Laboratory workers are exposed to a variety of different hazards each day including sharp objects, pathogens and dangerous chemicals.
In addition, working with chemicals could lead to fires and explosions if the right precautions aren't taken.
Mark Saner, technical manager at Workrite Uniform Co., says there are five basic tips safety professionals can take to protect workers.
1. Establish a Comprehensive Safety Program
Based on the hazards in your laboratory and the applicable safety standards and regulations, companies should determine the equipment, procedures, emergency protocols and environmental conditions that will best facilitate safety,Saner says. Be sure to document the program and complete ongoing audits as needed, he adds.
2. Create a Culture of Safety
Once you’ve established a safety program, it is important to communicate all safety information clearly and ensure laboratory personnel and visitors fully understand the actions they need to take, Saner says. Make sure that safety is treated as a top priority and that each individual has the safety resources they need and feels comfortable bringing up safety concerns.

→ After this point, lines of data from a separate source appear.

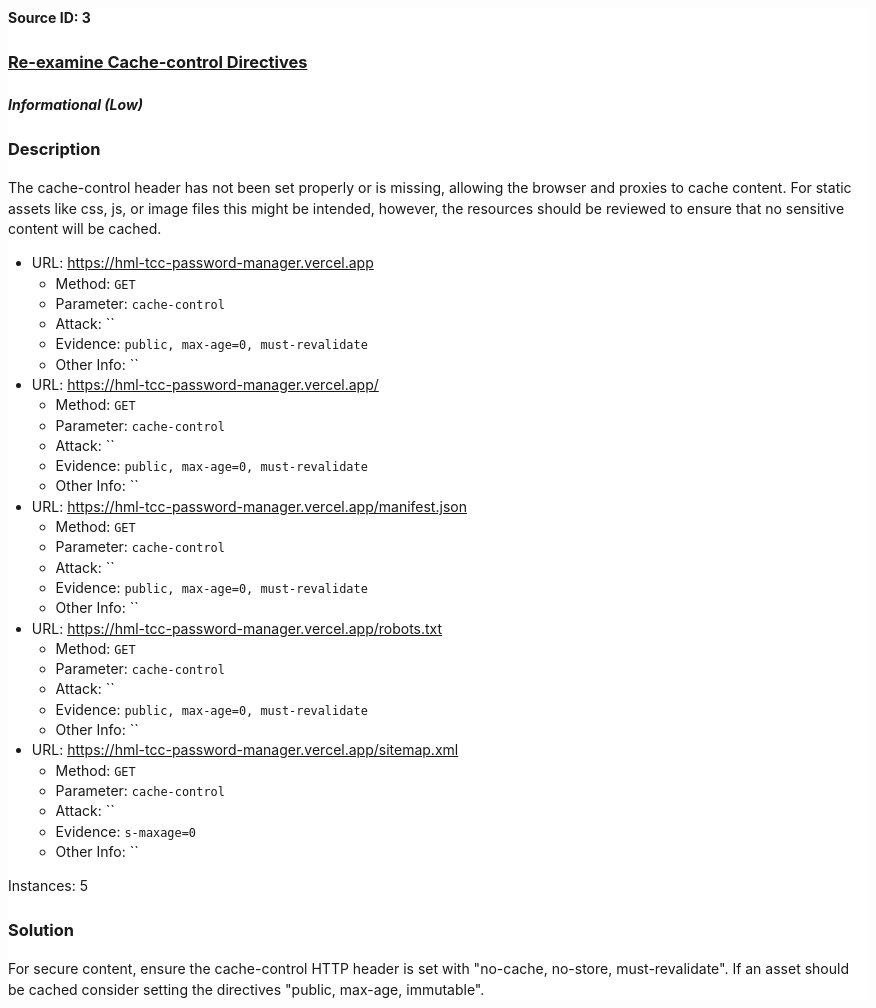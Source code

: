 


#### Source ID: 3

### [ Re-examine Cache-control Directives ](https://www.zaproxy.org/docs/alerts/10015/)



##### Informational (Low)

### Description

The cache-control header has not been set properly or is missing, allowing the browser and proxies to cache content. For static assets like css, js, or image files this might be intended, however, the resources should be reviewed to ensure that no sensitive content will be cached.

* URL: https://hml-tcc-password-manager.vercel.app
  * Method: `GET`
  * Parameter: `cache-control`
  * Attack: ``
  * Evidence: `public, max-age=0, must-revalidate`
  * Other Info: ``
* URL: https://hml-tcc-password-manager.vercel.app/
  * Method: `GET`
  * Parameter: `cache-control`
  * Attack: ``
  * Evidence: `public, max-age=0, must-revalidate`
  * Other Info: ``
* URL: https://hml-tcc-password-manager.vercel.app/manifest.json
  * Method: `GET`
  * Parameter: `cache-control`
  * Attack: ``
  * Evidence: `public, max-age=0, must-revalidate`
  * Other Info: ``
* URL: https://hml-tcc-password-manager.vercel.app/robots.txt
  * Method: `GET`
  * Parameter: `cache-control`
  * Attack: ``
  * Evidence: `public, max-age=0, must-revalidate`
  * Other Info: ``
* URL: https://hml-tcc-password-manager.vercel.app/sitemap.xml
  * Method: `GET`
  * Parameter: `cache-control`
  * Attack: ``
  * Evidence: `s-maxage=0`
  * Other Info: ``

Instances: 5

### Solution

For secure content, ensure the cache-control HTTP header is set with "no-cache, no-store, must-revalidate". If an asset should be cached consider setting the directives "public, max-age, immutable".
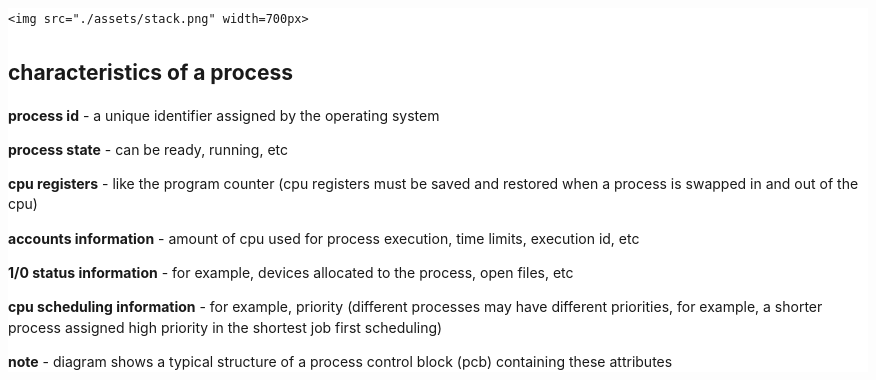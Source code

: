     <img src="./assets/stack.png" width=700px>
</p>

##  characteristics of a process

**process id** -  a unique identifier assigned by the operating system

**process state** -  can be ready, running, etc

**cpu registers** -  like the program counter (cpu registers must be saved and restored when a process is swapped in and out of the cpu)

**accounts information** -  amount of cpu used for process execution, time limits, execution id, etc

**1/0 status information** -  for example, devices allocated to the process, open files, etc

**cpu scheduling information** -  for example, priority (different processes may have different priorities, for example, a shorter process assigned high priority in the shortest job first scheduling)

**note** -  diagram shows a typical structure of a process control block (pcb) containing these attributes

<p align=center>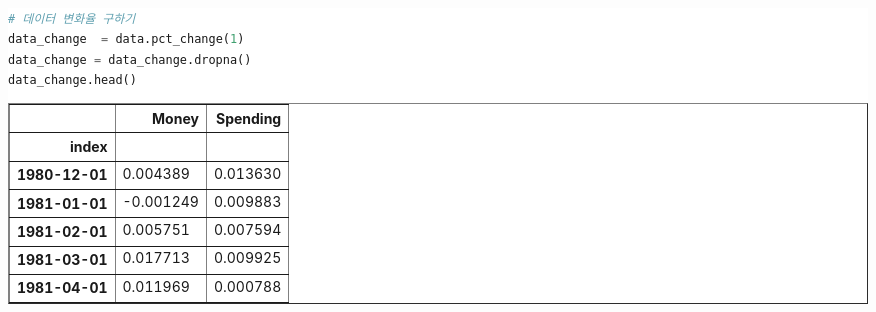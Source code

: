 


```python
# 데이터 변화율 구하기
data_change  = data.pct_change(1)
data_change = data_change.dropna()
data_change.head()
```




<div>
<style scoped>
    .dataframe tbody tr th:only-of-type {
        vertical-align: middle;
    }

    .dataframe tbody tr th {
        vertical-align: top;
    }

    .dataframe thead th {
        text-align: right;
    }
</style>
<table border="1" class="dataframe">
  <thead>
    <tr style="text-align: right;">
      <th></th>
      <th>Money</th>
      <th>Spending</th>
    </tr>
    <tr>
      <th>index</th>
      <th></th>
      <th></th>
    </tr>
  </thead>
  <tbody>
    <tr>
      <th>1980-12-01</th>
      <td>0.004389</td>
      <td>0.013630</td>
    </tr>
    <tr>
      <th>1981-01-01</th>
      <td>-0.001249</td>
      <td>0.009883</td>
    </tr>
    <tr>
      <th>1981-02-01</th>
      <td>0.005751</td>
      <td>0.007594</td>
    </tr>
    <tr>
      <th>1981-03-01</th>
      <td>0.017713</td>
      <td>0.009925</td>
    </tr>
    <tr>
      <th>1981-04-01</th>
      <td>0.011969</td>
      <td>0.000788</td>
    </tr>
  </tbody>
</table>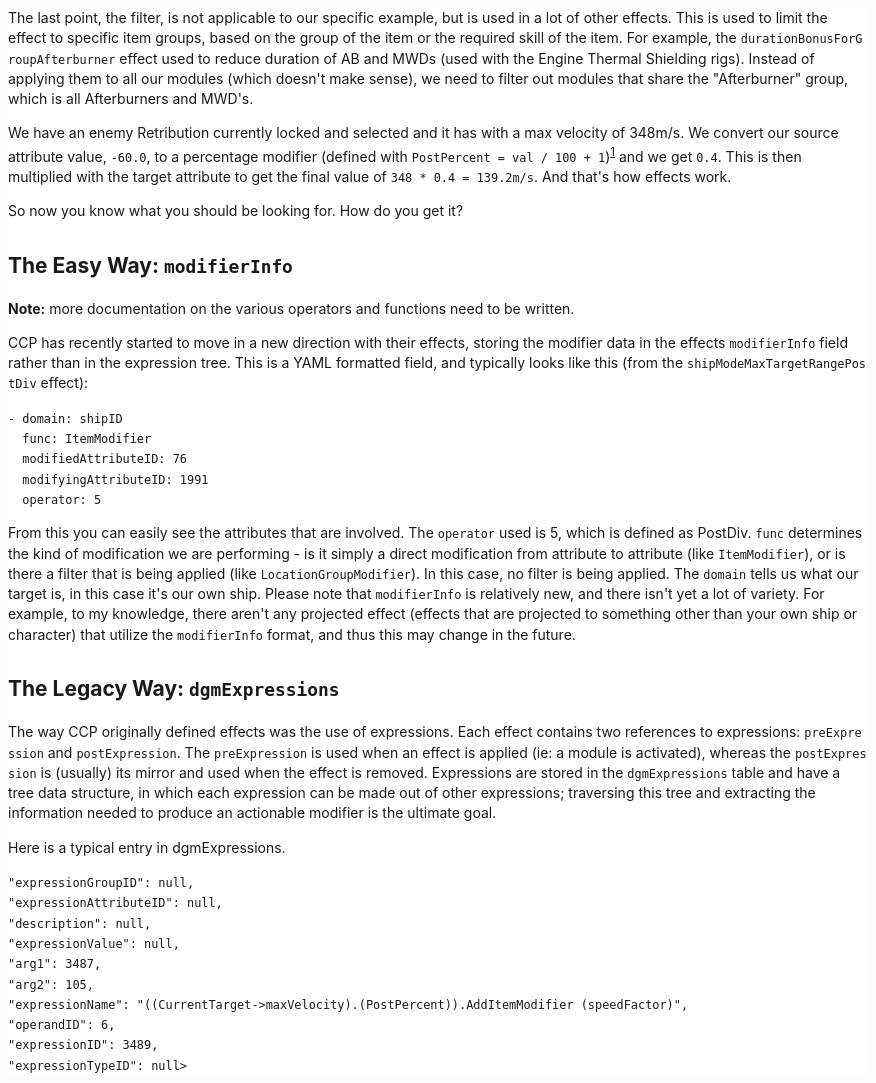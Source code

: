 The last point, the filter, is not applicable to our specific example, but is used in a lot of other effects. This is used to limit the effect to specific item groups, based on the group of the item or the required skill of the item. For example, the `durationBonusForGroupAfterburner` effect used to reduce duration of AB and MWDs (used with the Engine Thermal Shielding rigs). Instead of applying them to all our modules (which doesn't make sense), we need to filter out modules that share the "Afterburner" group, which is all Afterburners and MWD's.

We have an enemy Retribution currently locked and selected and it has with a max velocity of 348m/s. We convert our source attribute value, `-60.0`, to a percentage modifier (defined with `PostPercent = val / 100 + 1`)<sup><a name="footnote-1-return" href='#footnote-1'>1</a></sup> and we get `0.4`. This is then multiplied with the target attribute to get the final value of `348 * 0.4 = 139.2m/s`. And that's how effects work.

So now you know what you should be looking for. How do you get it?


## The Easy Way: `modifierInfo`

**Note:** more documentation on the various operators and functions need to be written.

CCP has recently started to move in a new direction with their effects, storing the modifier data in the effects `modifierInfo` field rather than in the expression tree. This is a YAML formatted field, and typically looks like this (from the `shipModeMaxTargetRangePostDiv` effect):

    - domain: shipID
      func: ItemModifier
      modifiedAttributeID: 76
      modifyingAttributeID: 1991
      operator: 5

From this you can easily see the attributes that are involved. The `operator` used is 5, which is defined as PostDiv. `func` determines the kind of modification we are performing - is it simply a direct modification from attribute to attribute (like `ItemModifier`), or is there a filter that is being applied (like `LocationGroupModifier`). In this case, no filter is being applied. The `domain` tells us what our target is, in this case it's our own ship. Please note that `modifierInfo` is relatively new, and there isn't yet a lot of variety. For example, to my knowledge, there aren't any projected effect (effects that are projected to something other than your own ship or character) that utilize the `modifierInfo` format, and thus this may change in the future. 


## The Legacy Way: `dgmExpressions`

The way CCP originally defined effects was the use of expressions. Each effect contains two references to expressions: `preExpression` and `postExpression`. The `preExpression` is used when an effect is applied (ie: a module is activated), whereas the `postExpression` is (usually) its mirror and used when the effect is removed. Expressions are stored in the `dgmExpressions` table and have a tree data structure, in which each expression can be made out of other expressions; traversing this tree and extracting the information needed to produce an actionable modifier is the ultimate goal.

Here is a typical entry in dgmExpressions.

    "expressionGroupID": null,
    "expressionAttributeID": null, 
    "description": null, 
    "expressionValue": null, 
    "arg1": 3487, 
    "arg2": 105, 
    "expressionName": "((CurrentTarget->maxVelocity).(PostPercent)).AddItemModifier (speedFactor)", 
    "operandID": 6, 
    "expressionID": 3489, 
    "expressionTypeID": null>
    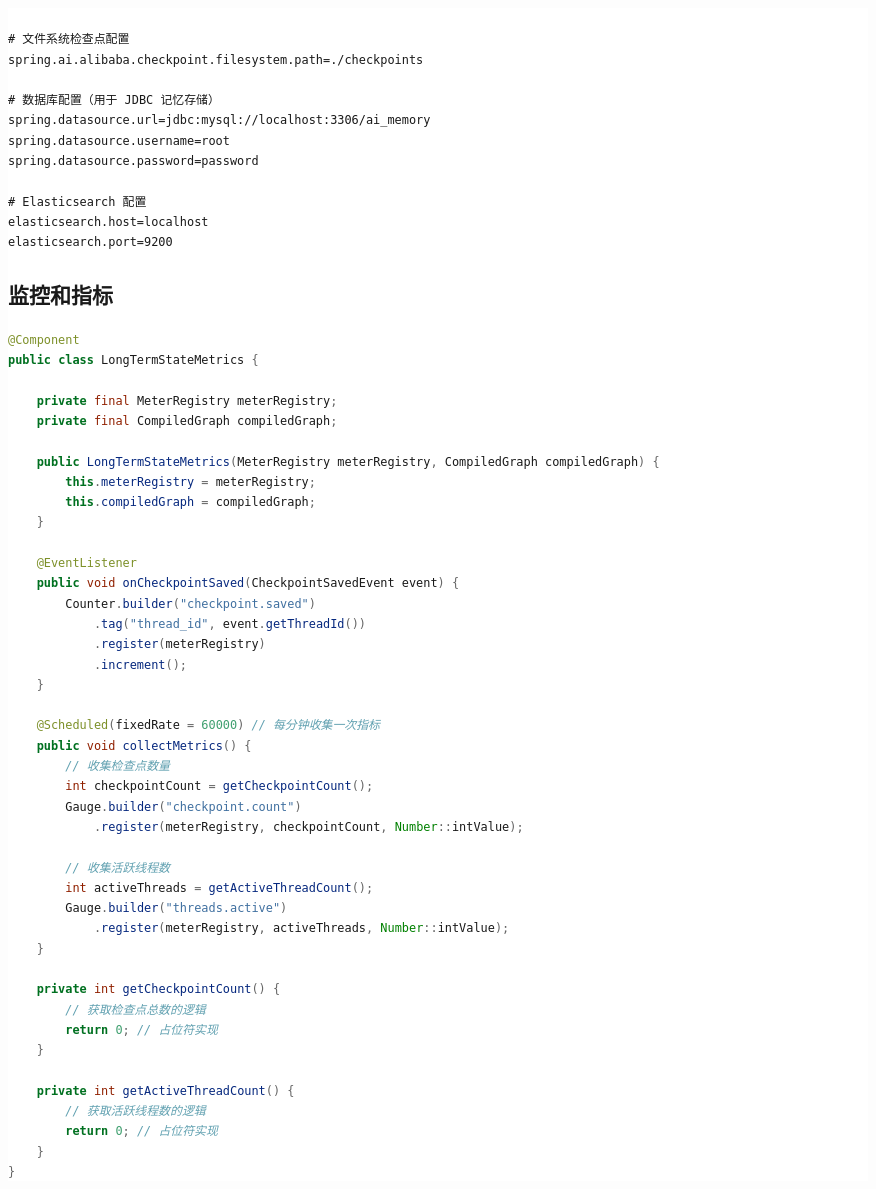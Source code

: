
```properties

# 文件系统检查点配置
spring.ai.alibaba.checkpoint.filesystem.path=./checkpoints

# 数据库配置（用于 JDBC 记忆存储）
spring.datasource.url=jdbc:mysql://localhost:3306/ai_memory
spring.datasource.username=root
spring.datasource.password=password

# Elasticsearch 配置
elasticsearch.host=localhost
elasticsearch.port=9200
```

## 监控和指标

```java
@Component
public class LongTermStateMetrics {

    private final MeterRegistry meterRegistry;
    private final CompiledGraph compiledGraph;

    public LongTermStateMetrics(MeterRegistry meterRegistry, CompiledGraph compiledGraph) {
        this.meterRegistry = meterRegistry;
        this.compiledGraph = compiledGraph;
    }

    @EventListener
    public void onCheckpointSaved(CheckpointSavedEvent event) {
        Counter.builder("checkpoint.saved")
            .tag("thread_id", event.getThreadId())
            .register(meterRegistry)
            .increment();
    }

    @Scheduled(fixedRate = 60000) // 每分钟收集一次指标
    public void collectMetrics() {
        // 收集检查点数量
        int checkpointCount = getCheckpointCount();
        Gauge.builder("checkpoint.count")
            .register(meterRegistry, checkpointCount, Number::intValue);

        // 收集活跃线程数
        int activeThreads = getActiveThreadCount();
        Gauge.builder("threads.active")
            .register(meterRegistry, activeThreads, Number::intValue);
    }

    private int getCheckpointCount() {
        // 获取检查点总数的逻辑
        return 0; // 占位符实现
    }

    private int getActiveThreadCount() {
        // 获取活跃线程数的逻辑
        return 0; // 占位符实现
    }
}
```

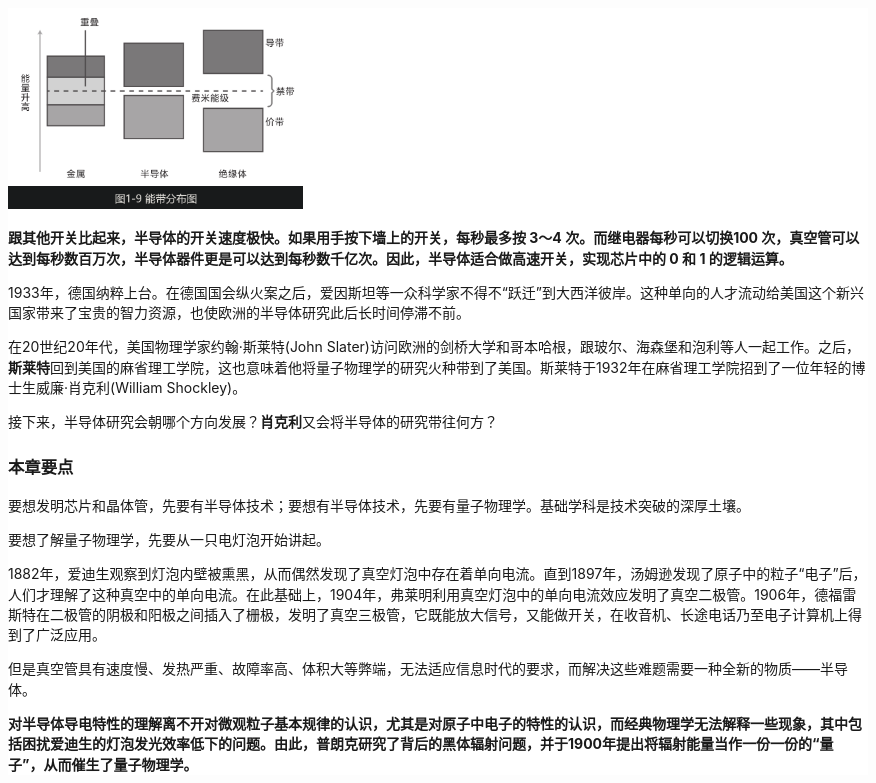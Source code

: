 <img src="image/image-20250308083319469.png" alt="image-20250308083319469" style="zoom:33%;" />

**跟其他开关比起来，半导体的开关速度极快。如果用手按下墙上的开关，每秒最多按 3～4 次。而继电器每秒可以切换100 次，真空管可以达到每秒数百万次，半导体器件更是可以达到每秒数千亿次。因此，半导体适合做高速开关，实现芯片中的 0 和 1 的逻辑运算。**

1933年，德国纳粹上台。在德国国会纵火案之后，爱因斯坦等一众科学家不得不“跃迁”到大西洋彼岸。这种单向的人才流动给美国这个新兴国家带来了宝贵的智力资源，也使欧洲的半导体研究此后长时间停滞不前。

在20世纪20年代，美国物理学家约翰·斯莱特(John Slater)访问欧洲的剑桥大学和哥本哈根，跟玻尔、海森堡和泡利等人一起工作。之后，**斯莱特**回到美国的麻省理工学院，这也意味着他将量子物理学的研究火种带到了美国。斯莱特于1932年在麻省理工学院招到了一位年轻的博士生威廉·肖克利(William Shockley)。

接下来，半导体研究会朝哪个方向发展？**肖克利**又会将半导体的研究带往何方？

### 本章要点

要想发明芯片和晶体管，先要有半导体技术；要想有半导体技术，先要有量子物理学。基础学科是技术突破的深厚土壤。

要想了解量子物理学，先要从一只电灯泡开始讲起。

1882年，爱迪生观察到灯泡内壁被熏黑，从而偶然发现了真空灯泡中存在着单向电流。直到1897年，汤姆逊发现了原子中的粒子“电子”后，人们才理解了这种真空中的单向电流。在此基础上，1904年，弗莱明利用真空灯泡中的单向电流效应发明了真空二极管。1906年，德福雷斯特在二极管的阴极和阳极之间插入了栅极，发明了真空三极管，它既能放大信号，又能做开关，在收音机、长途电话乃至电子计算机上得到了广泛应用。

但是真空管具有速度慢、发热严重、故障率高、体积大等弊端，无法适应信息时代的要求，而解决这些难题需要一种全新的物质——半导体。

**对半导体导电特性的理解离不开对微观粒子基本规律的认识，尤其是对原子中电子的特性的认识，而经典物理学无法解释一些现象，其中包括困扰爱迪生的灯泡发光效率低下的问题。由此，普朗克研究了背后的黑体辐射问题，并于1900年提出将辐射能量当作一份一份的“量子”，从而催生了量子物理学。**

3. Consistently Follow Practices
Outlining safety procedures is one thing — following them consistently is another. Even basics such as keeping food out of the lab, storing chemicals correctly, practicing good housekeeping in work areas and washing your hands can easily be forgotten. Remember that skipping a step even once can have devastating consequences, Saner cautions.
4. Use the Proper PPE
Personal protective equipment (PPE) can include lab coats, safety glasses or goggles, gloves, and beyond. Always ensure that the equipment you select is designed for the hazards present in your laboratory. For example, you may need lab coats that are flame-resistant (FR), offer chemical-splash protection (CP) or provide a combination of both (FR/CP), recommends Saner.
5. Always Re-Evaluate Your Approach
Even if you have a strong safety program in place and have gone awhile without an accident, it is still important to be vigilant, Saner cautions. Stay on the lookout for potential safety issues as well as new innovations in laboratory safety, and continue to improve your program over time.